大河ドラマ「平清盛」視聴⑦~西行に視点をあてて地域の散策とつなぐ③
2012年 04月 16日
藤原摂関家の兄弟争いと、兄の忠通が呈子の入内を華々しいものにするための方策とのからみで、貴族の家人らしき男ともめる常盤が登場する。
源義朝が、藤原摂関家の言いなりになる父為義と衝突を繰り返す中で、その常盤に合うという設定でつながらせる。
王家は、崇徳院の御所に権力争いから遠ざけられた兄崇徳院と弟雅仁親王が暮らすという別描写。
その中で、清盛は、陸奥国への長旅から戻った西行と再会を果たすという設定で、西行が登場する。

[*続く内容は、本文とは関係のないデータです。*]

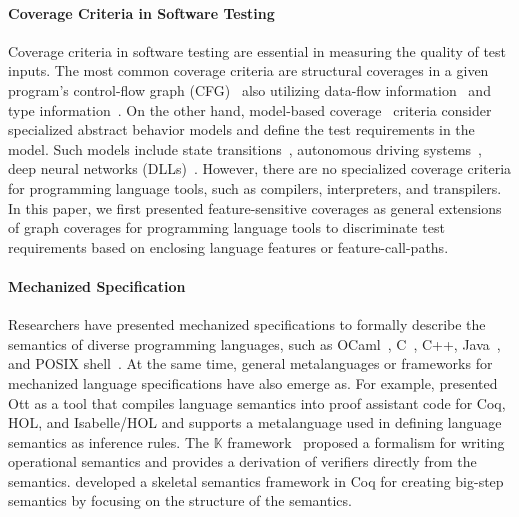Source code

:\documentclass[acmsmall,review,screen]{acmart}
\newcommand{\kframework}{\mathbb{K}}
\begin{document}
\paragraph{\textbf{Coverage Criteria in Software Testing}}
Coverage criteria in software testing are essential in measuring the quality of test inputs.
The most common coverage criteria are structural coverages in a given program's
control-flow graph (CFG)~\cite{cov-mcdc,cov-def} also utilizing
data-flow information~\cite{cov-dataflow} and type information~\cite{cov-partition}.
On the other hand, model-based coverage~\cite{cov-model-book} criteria consider
specialized abstract behavior models and define the test requirements in the model.
Such models include state transitions~\cite{cov-model-api},
autonomous driving systems~\cite{cov-param},
deep neural networks (DLLs)~\cite{cov-neuron,cov-k-neuron,cov-concolic-dll,
cov-fuzz-tensor, cov-fuzz-dl}.
However, there are no specialized coverage criteria for programming language
tools, such as compilers, interpreters, and transpilers.
In this paper, we first presented feature-sensitive coverages as general
extensions of graph coverages for programming language tools to discriminate
test requirements based on enclosing language features or feature-call-paths.


\paragraph{\textbf{Mechanized Specification}}

Researchers have presented mechanized specifications to formally describe the
semantics of diverse programming languages, such as
OCaml~\cite{ocaml-light-spec}, C~\cite{c-light-spec}, C++\cite{cpp-spec},
Java~\cite{k-java}, and POSIX shell~\cite{posix-shell-spec}.
%
At the same time, general metalanguages or frameworks for mechanized language
specifications have also emerge as.
%
For example, \citet{ott} presented Ott as a tool that compiles language
semantics into proof assistant code for Coq, HOL, and Isabelle/HOL and supports
a metalanguage used in defining language semantics as inference rules.
%
The $\kframework$ framework~\cite{kframework} proposed a formalism for writing
operational semantics and provides a derivation of verifiers directly from the
semantics.
%
\citet{skel} developed a skeletal semantics framework in Coq for creating
big-step semantics by focusing on the structure of the semantics.
\end{document}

西行はその生涯で二度奥州の地を旅したという。その最初の奥州紀行は諸説あるようだが、ドラマでは、出家して数年後の最初の旅から戻った西行の登場ということのようだ。そのセリフから奥州平泉まで旅した設定であること分かる。西行は、奥州藤原氏と親戚関係との説もあるらしい。
平安の都人の詩心とかかわる歌枕の世界は、恐らく都で言葉遊びの範囲で思い巡らすのが当時の常識だったろうと思う。左遷でもないかぎり、都の上級貴族が、現地歌枕を見ることはなかったろうと想像する。

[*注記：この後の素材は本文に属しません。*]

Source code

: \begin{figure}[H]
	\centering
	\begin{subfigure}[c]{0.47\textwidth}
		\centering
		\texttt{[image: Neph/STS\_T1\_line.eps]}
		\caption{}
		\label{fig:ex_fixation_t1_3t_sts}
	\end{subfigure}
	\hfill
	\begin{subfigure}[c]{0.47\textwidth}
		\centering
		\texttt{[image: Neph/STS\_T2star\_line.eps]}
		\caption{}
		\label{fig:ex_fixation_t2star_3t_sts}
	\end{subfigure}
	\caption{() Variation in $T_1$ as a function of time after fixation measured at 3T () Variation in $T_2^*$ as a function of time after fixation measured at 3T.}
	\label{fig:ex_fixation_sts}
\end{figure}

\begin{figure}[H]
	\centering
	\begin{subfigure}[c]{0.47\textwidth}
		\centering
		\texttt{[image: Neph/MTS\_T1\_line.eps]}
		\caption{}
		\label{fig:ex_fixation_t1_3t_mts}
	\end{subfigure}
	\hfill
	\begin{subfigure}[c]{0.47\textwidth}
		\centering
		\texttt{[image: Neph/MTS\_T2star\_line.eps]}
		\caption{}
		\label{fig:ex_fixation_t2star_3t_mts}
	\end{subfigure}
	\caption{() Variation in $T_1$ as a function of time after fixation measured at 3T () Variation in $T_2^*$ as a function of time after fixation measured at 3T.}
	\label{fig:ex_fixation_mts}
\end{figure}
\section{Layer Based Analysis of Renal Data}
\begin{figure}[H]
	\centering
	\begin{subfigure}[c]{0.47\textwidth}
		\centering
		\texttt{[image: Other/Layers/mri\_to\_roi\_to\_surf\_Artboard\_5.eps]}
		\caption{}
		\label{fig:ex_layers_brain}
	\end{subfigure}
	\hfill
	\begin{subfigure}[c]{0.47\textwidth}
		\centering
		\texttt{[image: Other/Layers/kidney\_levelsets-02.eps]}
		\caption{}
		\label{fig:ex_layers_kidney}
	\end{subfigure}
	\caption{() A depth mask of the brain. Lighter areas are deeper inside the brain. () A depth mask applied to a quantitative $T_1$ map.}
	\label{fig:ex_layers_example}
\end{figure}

憧れはあるだろうが、それはあくまでもイメージの世界。そんな時代の中での、西行の奥州紀行だったはず。しかも、そのイメージだけの世界でも、平安朝時代の北限は松島湾付近らしいので、その旅は、奥州という奥地のその奥までの紀行だったという設定だろうか。
二度目の晩年の旅は、『吾妻鏡』に出ているとか。
平安の都人の詩心の世界の焦点は、見たこともない塩釜の浦へのあこがれで、想念の中で第一等の景観として歌枕に磨かれたという。

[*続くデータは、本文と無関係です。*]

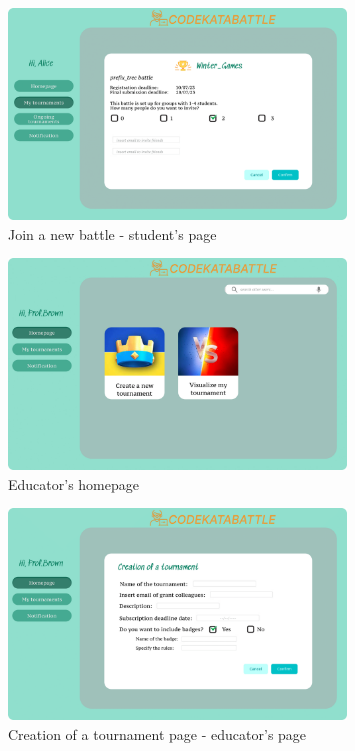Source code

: \begin{figure}[H]
    \centering
    \includegraphics[width=0.8\textwidth]{images/user_interface/UI_sw2-09.png}
    \caption{Join a new battle - student's page}
\end{figure}

\begin{figure}[H]
    \centering
    \includegraphics[width=0.8\textwidth]{images/user_interface/UI_sw2-10.png}
    \caption{Educator's homepage}
\end{figure}

\begin{figure}[H]
    \centering
    \includegraphics[width=0.8\textwidth]{images/user_interface/UI_sw2-11.png}
    \caption{Creation of a tournament page - educator's page}
\end{figure}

その世界は、塩釜だけではなく、多賀城の平凡な丘陵の一つが「末の松山」としてもてはやされ、名取川までも歌枕になっているという。
ここ信夫の里も、単なる地名「しのぶ」の言葉が、みだれる恋の心というイメージに重なるのだと聞く。それは、古代奥州信夫の里では、乱れ模様の絹布を産した「信夫もじずり」に由来するとか。